Starting with the first line below, extract each line through the one that contains "model.Habit Rabbit is", inclusive, excluding pictures.

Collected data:
--

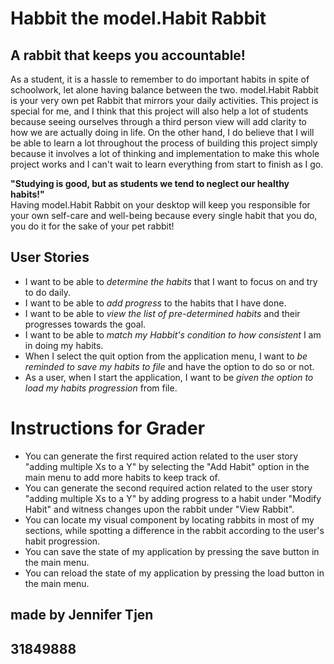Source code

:# Habbit the model.Habit Rabbit

## A rabbit that keeps you accountable!

As a student, it is a hassle to remember to do important habits
in spite of schoolwork, let alone having balance between the two.
model.Habit Rabbit is your very own pet Rabbit that mirrors your daily activities.
This project is special for me, and I think that this project will also help a lot of students
because seeing ourselves through a third person view will add clarity to how we are actually doing in life.
On the other hand, I do believe that I will be able to learn a lot throughout the process
of building this project simply because it involves a lot of thinking and implementation
to make this whole project works and I can't wait to learn everything from start to finish as I go.  

**"Studying is good, but as students we tend to neglect our healthy habits!"**  
Having model.Habit Rabbit on your desktop will keep you responsible for your own self-care and well-being
because every single habit that you do, you do it for the sake of your pet rabbit!


## User Stories
* I want to be able to _determine the habits_ that I want to focus on and try to do daily.
* I want to be able to _add progress_ to the habits that I have done.
* I want to be able to _view the list of pre-determined habits_ and their progresses towards the goal.
* I want to be able to _match my Habbit's condition to how consistent_ I am in doing my habits.
* When I select the quit option from the application menu, I want to _be reminded to save my habits to file_ and have 
  the option to do so or not.
* As a user, when I start the application, I want to be _given the option to load my habits progression_ from file.

# Instructions for Grader
- You can generate the first required action related to the user story "adding multiple Xs to a Y" by
  selecting the "Add Habit" option in the main menu to add more habits to keep track of.
- You can generate the second required action related to the user story "adding multiple Xs to a Y" by
  adding progress to a habit under "Modify Habit" and witness changes upon the rabbit under "View Rabbit".
- You can locate my visual component by locating rabbits in most of my sections, while spotting a difference
  in the rabbit according to the user's habit progression.
- You can save the state of my application by pressing the save button in the main menu.
- You can reload the state of my application by pressing the load button in the main menu.

## made by Jennifer Tjen
## 31849888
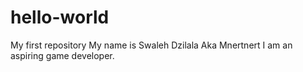 # hello-world
My first repository
My name is Swaleh Dzilala Aka Mnertnert
I am an aspiring game developer.
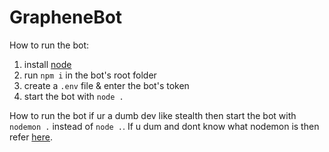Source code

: # GrapheneBot

How to run the bot:
1) install [node](https://nodejs.org/en/)
2) run `npm i` in the bot's root folder
3) create a `.env` file & enter the bot's token
4) start the bot with `node .`

How to run the bot if ur a dumb dev like stealth then start the bot with `nodemon .` instead of `node .`. If u dum and dont know what nodemon is then refer [here](https://www.npmjs.com/package/nodemon).
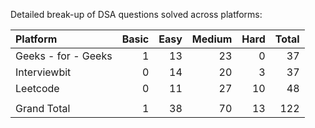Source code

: Detailed break-up of DSA questions solved across platforms:

|Platform            |	Basic  |	Easy    |	Medium   |	Hard  |	Total |
|:-------------------|--------:|-----------:|-----------:|-------:|------:|
|Geeks - for - Geeks |	1      |	13      |	23       |	0	  | 37    |
|Interviewbit	     |  0	   |    14	    |   20	     |  3	  | 37    |
|Leetcode	         |  0	   |    11	    |   27	     |  10    |	48    |
|                    |         |            |            |        |       |					
|Grand Total	     |  1	   |    38	    |  70	     |  13	  | 122   |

--

Your response:
Source code

:# Habbit the model.Habit Rabbit

## A rabbit that keeps you accountable!

As a student, it is a hassle to remember to do important habits
in spite of schoolwork, let alone having balance between the two.
model.Habit Rabbit is your very own pet Rabbit that mirrors your daily activities.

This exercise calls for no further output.